The even bigger problem is that buy-in would greatly expand Medicare participation, because it would be highly appealing to 6.5 million Americans currently aged 55-64 who are uninsured or purchase insurance in the individual market. Today, Medicare has roughly 46 million participants, so this proposal is likely to result in a greater than 10% expansion in Medicare participation.

This is a problem because health reform will already lead to a supply-demand imbalance in Medicare. Medicare pays lower reimbursement rates than private insurance plans typically do, so physicians and hospitals prefer to treat privately-insured patients instead of Medicare patients. The reform’s mandate and subsidy provisions will extend private coverage to millions of Americans who currently lack it, increasing the pool of privately-insured people buying care; meanwhile, it will reduce the growth of Medicare reimbursement rates, making Medicare patients less desirable.

A report out Thursday from the Centers for Medicare & Medicaid Services says these phenomena could jeopardize Medicare participants’ access to care. Their report estimates that the proposed reduction in growth of reimbursement rates would make 20% of existing Medicare providers unprofitable within ten years. As a result, some providers would be likely to exit the Medicare program and treat only privately-insured patients.

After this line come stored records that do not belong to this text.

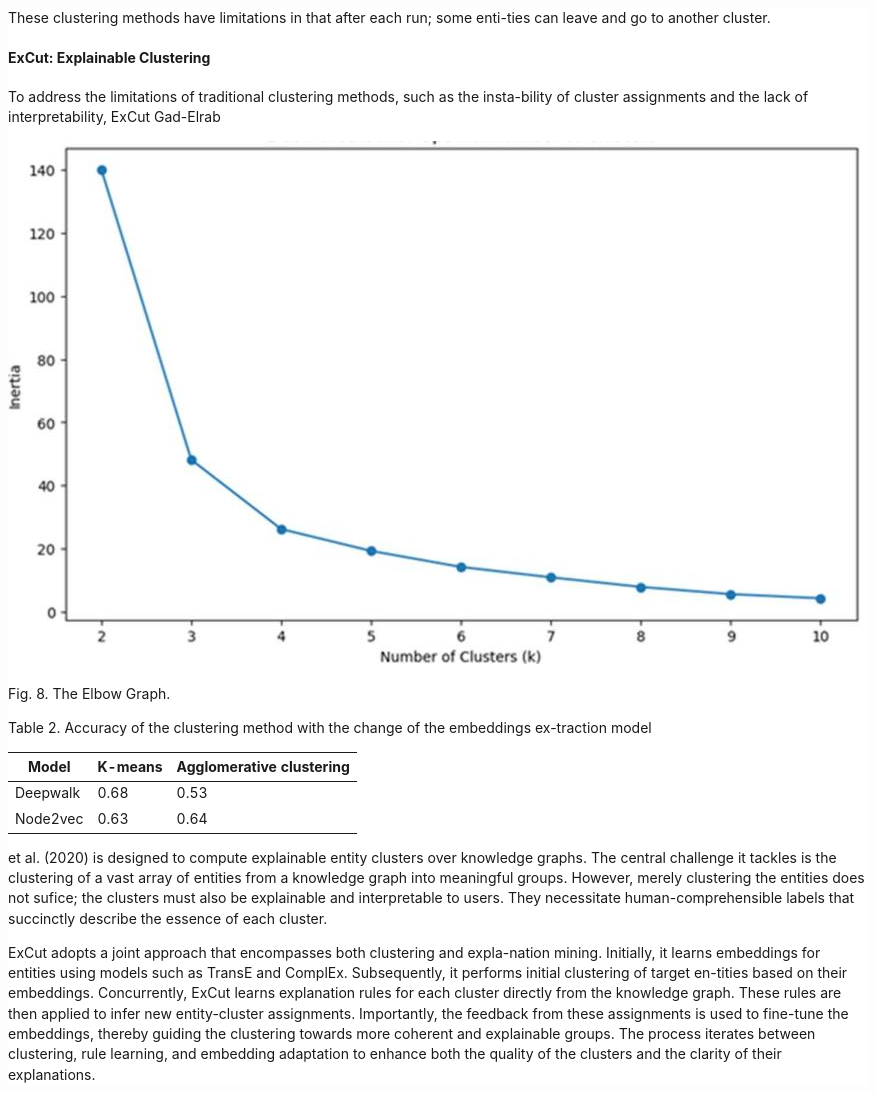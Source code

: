 These clustering methods have limitations in that after each run; some enti-ties can leave and go to another cluster.

#### ExCut: Explainable Clustering

To address the limitations of traditional clustering methods, such as the insta-bility of cluster assignments and the lack of interpretability, ExCut Gad-Elrab

![](_page_15_Figure_1.jpeg)

Fig. 8. The Elbow Graph.

Table 2. Accuracy of the clustering method with the change of the embeddings ex-traction model

| Model    | K-means | Agglomerative clustering |
|----------|---------|--------------------------|
| Deepwalk | 0.68    | 0.53                     |
| Node2vec | 0.63    | 0.64                     |

et al. (2020) is designed to compute explainable entity clusters over knowledge graphs. The central challenge it tackles is the clustering of a vast array of entities from a knowledge graph into meaningful groups. However, merely clustering the entities does not sufice; the clusters must also be explainable and interpretable to users. They necessitate human-comprehensible labels that succinctly describe the essence of each cluster.

ExCut adopts a joint approach that encompasses both clustering and expla-nation mining. Initially, it learns embeddings for entities using models such as TransE and ComplEx. Subsequently, it performs initial clustering of target en-tities based on their embeddings. Concurrently, ExCut learns explanation rules for each cluster directly from the knowledge graph. These rules are then applied to infer new entity-cluster assignments. Importantly, the feedback from these assignments is used to fine-tune the embeddings, thereby guiding the clustering towards more coherent and explainable groups. The process iterates between clustering, rule learning, and embedding adaptation to enhance both the quality of the clusters and the clarity of their explanations.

Congress might intervene to raise reimbursement rates, which would induce doctors and hospitals to continue participating in Medicare. However, this would eliminate many of the Medicare savings that are supposed to finance expanded health insurance.

The CMS report is based on a version of the health care bill that does not include Medicare buy-in, and projects no increase in Medicare participation. Adding 6.5 million new Medicare participants would greatly exacerbate this problem, necessitating even higher reimbursement rates to maintain an adequate supply of Medicare providers. Simply put, health reform will already have Medicare bursting at the seams -- it cannot also take on a vast expansion in participants while cutting reimbursement rates.

When senators talk about expanding Medicare eligibility, they are going in the wrong direction. Previous discussions of Medicare expansion (for example, in the 1990s) have focused on how difficult it is for people nearing retirement age to afford individual insurance. But health reform will make it easier for them to afford insurance -- indeed, that’s the point of reform. So shouldn’t we be able to contract Medicare instead of expanding it?

Instead of letting people get into Medicare younger, Congress should gradually raise the Medicare eligibility age to 67. Last year, CBO looked at a proposal to raise the eligibility age by two months a year from 2014 through 2025, when it would reach 67 -- matching the scheduled increase already in motion for Social Security. This would encourage people to retire later, increasing tax revenues and saving on Social Security and Medicare spending.

CBO estimated that the Medicare savings alone from an increased retirement age would be $86 billion through 2019, with an additional $7 billion in Social Security savings. In the context of health reform, these savings would be muted somewhat -- some people would get insurance premium subsidies while they are waiting for Medicare eligibility. But even after this offset, this reform would save billions that could be used to finance health reform or reduce the federal deficit. Additionally, it would reduce the number of Medicare participants, helping to alleviate the demand pressures identified by CMS and making Medicare cost reductions more plausible.

Raising the retirement age would also help to bring Medicare into line with its original purpose. Medicare eligibility has been set at age 65 since the program’s inception in 1967, when American life expectancy at age 65 was 15 years. Life expectancy at 65 has risen by 4 years since then, greatly increasing the ratio of expected years on Medicare to expected years in the workforce and contributing to the system’s insolvency.

While Medicare buy-in would be likely to grow deficits at all levels of government and serve as a first step on the road to single payer, a rise in the Medicare eligibility age would be a real cost-saving measure that could provide a key chunk of financing for health reform.